[Opening Records provided section]
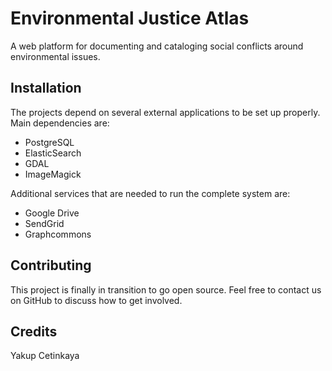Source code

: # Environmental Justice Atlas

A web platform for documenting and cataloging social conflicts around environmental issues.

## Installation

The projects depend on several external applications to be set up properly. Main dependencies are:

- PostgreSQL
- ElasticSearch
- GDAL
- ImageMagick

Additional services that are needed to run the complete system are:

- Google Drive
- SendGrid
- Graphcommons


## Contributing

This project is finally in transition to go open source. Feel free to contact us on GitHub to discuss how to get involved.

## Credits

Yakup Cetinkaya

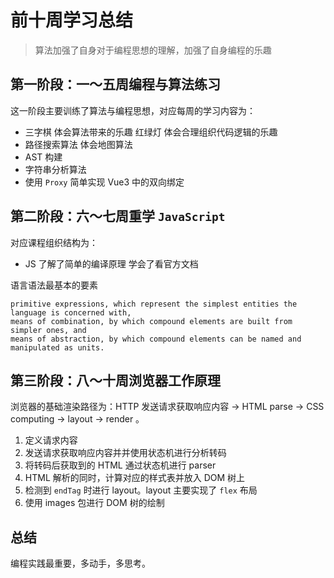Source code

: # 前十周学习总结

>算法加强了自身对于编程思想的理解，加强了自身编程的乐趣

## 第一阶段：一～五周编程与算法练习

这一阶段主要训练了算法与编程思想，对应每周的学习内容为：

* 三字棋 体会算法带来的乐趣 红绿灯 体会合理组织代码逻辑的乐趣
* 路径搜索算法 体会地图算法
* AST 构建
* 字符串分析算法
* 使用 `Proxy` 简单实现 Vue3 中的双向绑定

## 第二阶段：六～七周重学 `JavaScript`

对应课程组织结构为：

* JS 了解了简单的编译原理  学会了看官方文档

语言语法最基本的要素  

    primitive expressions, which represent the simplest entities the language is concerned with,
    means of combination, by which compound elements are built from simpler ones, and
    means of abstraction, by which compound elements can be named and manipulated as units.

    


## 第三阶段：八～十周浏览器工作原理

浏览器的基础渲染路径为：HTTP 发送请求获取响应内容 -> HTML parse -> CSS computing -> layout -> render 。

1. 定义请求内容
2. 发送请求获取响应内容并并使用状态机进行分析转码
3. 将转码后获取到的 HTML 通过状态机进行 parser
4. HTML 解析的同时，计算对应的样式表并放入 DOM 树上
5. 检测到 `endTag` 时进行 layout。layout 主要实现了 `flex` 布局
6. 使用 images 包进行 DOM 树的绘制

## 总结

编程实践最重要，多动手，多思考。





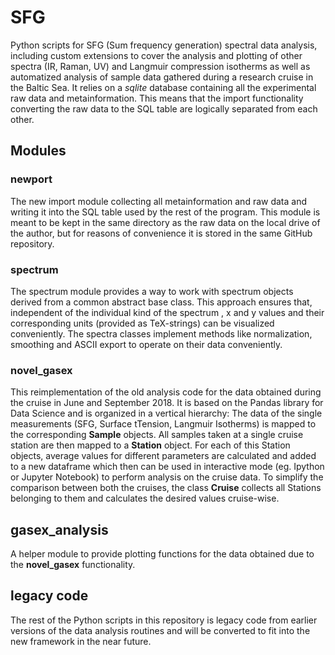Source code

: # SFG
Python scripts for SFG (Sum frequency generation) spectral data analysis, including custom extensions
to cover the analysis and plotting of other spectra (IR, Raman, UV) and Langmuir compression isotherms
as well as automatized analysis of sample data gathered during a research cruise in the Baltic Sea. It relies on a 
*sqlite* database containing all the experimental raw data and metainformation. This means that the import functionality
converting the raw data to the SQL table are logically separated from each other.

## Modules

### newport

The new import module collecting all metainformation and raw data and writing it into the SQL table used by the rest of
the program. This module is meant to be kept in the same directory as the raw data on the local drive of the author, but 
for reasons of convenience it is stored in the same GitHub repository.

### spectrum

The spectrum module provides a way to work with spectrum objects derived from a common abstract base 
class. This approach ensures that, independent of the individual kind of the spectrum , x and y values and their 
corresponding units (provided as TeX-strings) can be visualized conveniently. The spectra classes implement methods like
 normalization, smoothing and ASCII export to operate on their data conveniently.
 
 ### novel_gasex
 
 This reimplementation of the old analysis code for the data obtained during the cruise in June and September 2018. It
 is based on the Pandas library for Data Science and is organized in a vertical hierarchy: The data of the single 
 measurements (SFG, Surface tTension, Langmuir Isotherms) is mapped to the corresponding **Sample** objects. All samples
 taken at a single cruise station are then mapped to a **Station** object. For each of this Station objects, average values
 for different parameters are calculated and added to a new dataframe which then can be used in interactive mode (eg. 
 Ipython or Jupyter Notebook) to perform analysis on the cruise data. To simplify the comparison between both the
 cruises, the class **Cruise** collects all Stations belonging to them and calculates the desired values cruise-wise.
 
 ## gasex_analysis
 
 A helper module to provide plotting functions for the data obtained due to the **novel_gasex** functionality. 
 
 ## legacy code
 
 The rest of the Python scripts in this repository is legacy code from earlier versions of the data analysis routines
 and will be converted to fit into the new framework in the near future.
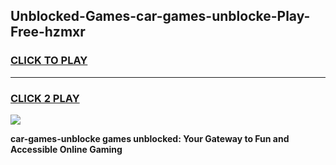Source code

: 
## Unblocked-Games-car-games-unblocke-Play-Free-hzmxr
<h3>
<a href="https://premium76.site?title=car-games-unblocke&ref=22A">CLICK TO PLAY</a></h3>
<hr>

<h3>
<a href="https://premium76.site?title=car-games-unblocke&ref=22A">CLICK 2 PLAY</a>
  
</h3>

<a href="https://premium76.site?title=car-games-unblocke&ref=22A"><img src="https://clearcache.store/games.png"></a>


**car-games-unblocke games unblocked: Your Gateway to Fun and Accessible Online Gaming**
[Closing Records provided section]
[Opening Records provided section]
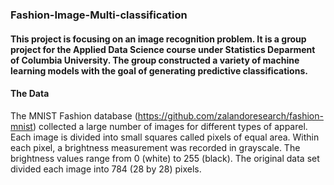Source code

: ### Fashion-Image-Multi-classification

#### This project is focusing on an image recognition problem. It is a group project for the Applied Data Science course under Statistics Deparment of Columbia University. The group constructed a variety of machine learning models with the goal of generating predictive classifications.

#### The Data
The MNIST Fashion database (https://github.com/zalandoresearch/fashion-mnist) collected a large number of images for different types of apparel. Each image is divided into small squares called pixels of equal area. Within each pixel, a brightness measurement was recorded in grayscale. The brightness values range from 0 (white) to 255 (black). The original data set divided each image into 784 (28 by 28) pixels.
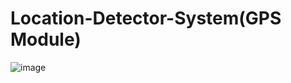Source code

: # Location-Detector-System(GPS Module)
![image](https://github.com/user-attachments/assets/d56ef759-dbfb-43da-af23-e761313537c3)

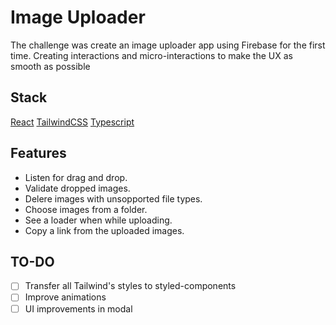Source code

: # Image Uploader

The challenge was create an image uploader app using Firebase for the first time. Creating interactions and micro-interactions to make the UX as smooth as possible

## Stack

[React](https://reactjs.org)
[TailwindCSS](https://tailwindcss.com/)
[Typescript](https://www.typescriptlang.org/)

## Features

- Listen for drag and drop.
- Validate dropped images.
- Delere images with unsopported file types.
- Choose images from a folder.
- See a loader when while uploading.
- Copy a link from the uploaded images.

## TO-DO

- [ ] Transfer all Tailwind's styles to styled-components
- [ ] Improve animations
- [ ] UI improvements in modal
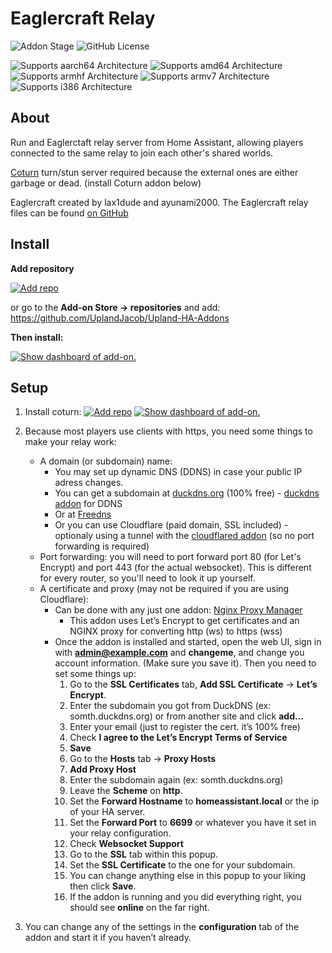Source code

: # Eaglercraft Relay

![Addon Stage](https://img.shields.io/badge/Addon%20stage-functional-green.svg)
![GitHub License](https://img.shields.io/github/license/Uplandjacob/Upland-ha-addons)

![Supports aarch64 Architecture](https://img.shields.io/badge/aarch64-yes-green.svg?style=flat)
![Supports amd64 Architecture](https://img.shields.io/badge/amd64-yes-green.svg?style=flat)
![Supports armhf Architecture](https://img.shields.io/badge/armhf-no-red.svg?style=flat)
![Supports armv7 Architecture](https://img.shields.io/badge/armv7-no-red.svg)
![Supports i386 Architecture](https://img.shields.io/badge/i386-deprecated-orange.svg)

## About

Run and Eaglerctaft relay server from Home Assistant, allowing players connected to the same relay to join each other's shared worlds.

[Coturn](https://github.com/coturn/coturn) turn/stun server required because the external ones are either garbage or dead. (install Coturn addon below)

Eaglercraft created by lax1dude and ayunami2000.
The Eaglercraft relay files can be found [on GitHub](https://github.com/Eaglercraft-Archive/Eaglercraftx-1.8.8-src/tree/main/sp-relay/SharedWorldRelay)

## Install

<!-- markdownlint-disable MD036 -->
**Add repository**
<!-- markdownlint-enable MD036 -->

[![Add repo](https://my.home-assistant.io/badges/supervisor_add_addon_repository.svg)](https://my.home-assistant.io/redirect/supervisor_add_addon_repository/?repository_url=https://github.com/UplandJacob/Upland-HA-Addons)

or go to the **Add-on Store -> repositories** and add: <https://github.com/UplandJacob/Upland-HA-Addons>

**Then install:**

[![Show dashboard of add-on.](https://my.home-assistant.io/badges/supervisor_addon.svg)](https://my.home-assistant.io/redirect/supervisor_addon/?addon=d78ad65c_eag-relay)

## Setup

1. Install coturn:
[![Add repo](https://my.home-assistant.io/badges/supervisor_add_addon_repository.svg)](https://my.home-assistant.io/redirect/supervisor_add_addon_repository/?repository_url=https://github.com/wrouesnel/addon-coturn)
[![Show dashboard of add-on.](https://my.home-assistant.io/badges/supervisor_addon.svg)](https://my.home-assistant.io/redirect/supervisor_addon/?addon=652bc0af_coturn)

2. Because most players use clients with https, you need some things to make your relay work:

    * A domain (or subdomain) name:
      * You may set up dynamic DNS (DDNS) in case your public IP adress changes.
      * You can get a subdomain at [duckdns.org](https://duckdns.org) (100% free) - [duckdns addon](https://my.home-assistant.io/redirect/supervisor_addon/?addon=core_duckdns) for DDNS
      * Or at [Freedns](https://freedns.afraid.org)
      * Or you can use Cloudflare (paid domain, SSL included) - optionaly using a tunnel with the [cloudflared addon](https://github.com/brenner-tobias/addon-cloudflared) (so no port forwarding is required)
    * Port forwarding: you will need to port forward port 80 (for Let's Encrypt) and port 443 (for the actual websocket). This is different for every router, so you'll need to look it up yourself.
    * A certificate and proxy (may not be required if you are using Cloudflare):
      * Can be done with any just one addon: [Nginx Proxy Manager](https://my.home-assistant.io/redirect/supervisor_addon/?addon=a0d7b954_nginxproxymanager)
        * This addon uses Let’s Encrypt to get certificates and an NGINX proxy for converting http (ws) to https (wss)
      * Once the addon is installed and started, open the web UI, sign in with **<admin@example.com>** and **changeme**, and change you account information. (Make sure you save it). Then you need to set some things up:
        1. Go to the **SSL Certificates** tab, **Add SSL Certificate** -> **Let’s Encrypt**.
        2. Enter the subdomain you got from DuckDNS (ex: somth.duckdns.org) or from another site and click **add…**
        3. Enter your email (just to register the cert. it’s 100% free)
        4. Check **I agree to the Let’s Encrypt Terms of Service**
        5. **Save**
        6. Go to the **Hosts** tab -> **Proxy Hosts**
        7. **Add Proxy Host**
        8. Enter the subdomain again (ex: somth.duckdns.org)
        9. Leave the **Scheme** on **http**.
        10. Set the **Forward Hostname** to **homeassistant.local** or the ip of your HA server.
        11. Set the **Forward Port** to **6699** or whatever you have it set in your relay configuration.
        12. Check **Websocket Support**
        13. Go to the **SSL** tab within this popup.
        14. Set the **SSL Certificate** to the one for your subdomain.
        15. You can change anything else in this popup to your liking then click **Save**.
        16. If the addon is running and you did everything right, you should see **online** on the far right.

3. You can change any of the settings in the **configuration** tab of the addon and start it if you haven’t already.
[Closing Records provided section]
[Opening Records provided section]
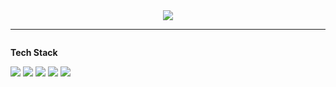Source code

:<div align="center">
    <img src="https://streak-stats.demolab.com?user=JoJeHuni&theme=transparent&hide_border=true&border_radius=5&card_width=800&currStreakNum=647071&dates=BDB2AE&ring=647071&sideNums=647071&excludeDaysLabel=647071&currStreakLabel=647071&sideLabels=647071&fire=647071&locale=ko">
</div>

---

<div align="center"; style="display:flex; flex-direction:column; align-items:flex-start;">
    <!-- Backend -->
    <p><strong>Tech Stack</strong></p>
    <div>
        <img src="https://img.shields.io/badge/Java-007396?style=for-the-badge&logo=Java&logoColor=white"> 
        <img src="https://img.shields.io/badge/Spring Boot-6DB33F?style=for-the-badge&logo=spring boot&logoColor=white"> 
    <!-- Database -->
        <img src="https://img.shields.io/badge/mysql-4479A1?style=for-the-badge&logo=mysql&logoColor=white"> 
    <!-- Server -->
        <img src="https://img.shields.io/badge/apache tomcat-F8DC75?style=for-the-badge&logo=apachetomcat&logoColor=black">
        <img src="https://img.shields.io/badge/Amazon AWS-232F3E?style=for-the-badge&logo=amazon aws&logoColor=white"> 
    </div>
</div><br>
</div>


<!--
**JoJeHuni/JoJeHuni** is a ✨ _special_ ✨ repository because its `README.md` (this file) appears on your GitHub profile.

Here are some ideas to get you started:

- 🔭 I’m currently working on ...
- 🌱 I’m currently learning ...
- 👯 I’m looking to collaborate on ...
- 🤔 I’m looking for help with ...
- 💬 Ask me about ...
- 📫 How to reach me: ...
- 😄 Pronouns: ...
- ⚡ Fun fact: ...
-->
[Closing Records provided section]
◆ **Task goal**: Skip every picture, and restate word for word only the lines above from the line containing "means of combination, by" to the line containing "corresponding units (provided", both of them included.

◆ **Solution for this problem**:
    means of combination, by which compound elements are built from simpler ones, and
    means of abstraction, by which compound elements can be named and manipulated as units.

    


## 第三阶段：八～十周浏览器工作原理

浏览器的基础渲染路径为：HTTP 发送请求获取响应内容 -> HTML parse -> CSS computing -> layout -> render 。

1. 定义请求内容
2. 发送请求获取响应内容并并使用状态机进行分析转码
3. 将转码后获取到的 HTML 通过状态机进行 parser
4. HTML 解析的同时，计算对应的样式表并放入 DOM 树上
5. 检测到 `endTag` 时进行 layout。layout 主要实现了 `flex` 布局
6. 使用 images 包进行 DOM 树的绘制

## 总结

编程实践最重要，多动手，多思考。





Source code

: # SFG
Python scripts for SFG (Sum frequency generation) spectral data analysis, including custom extensions
to cover the analysis and plotting of other spectra (IR, Raman, UV) and Langmuir compression isotherms
as well as automatized analysis of sample data gathered during a research cruise in the Baltic Sea. It relies on a 
*sqlite* database containing all the experimental raw data and metainformation. This means that the import functionality
converting the raw data to the SQL table are logically separated from each other.

## Modules

### newport

The new import module collecting all metainformation and raw data and writing it into the SQL table used by the rest of
the program. This module is meant to be kept in the same directory as the raw data on the local drive of the author, but 
for reasons of convenience it is stored in the same GitHub repository.

### spectrum

The spectrum module provides a way to work with spectrum objects derived from a common abstract base 
class. This approach ensures that, independent of the individual kind of the spectrum , x and y values and their 
corresponding units (provided as TeX-strings) can be visualized conveniently. The spectra classes implement methods like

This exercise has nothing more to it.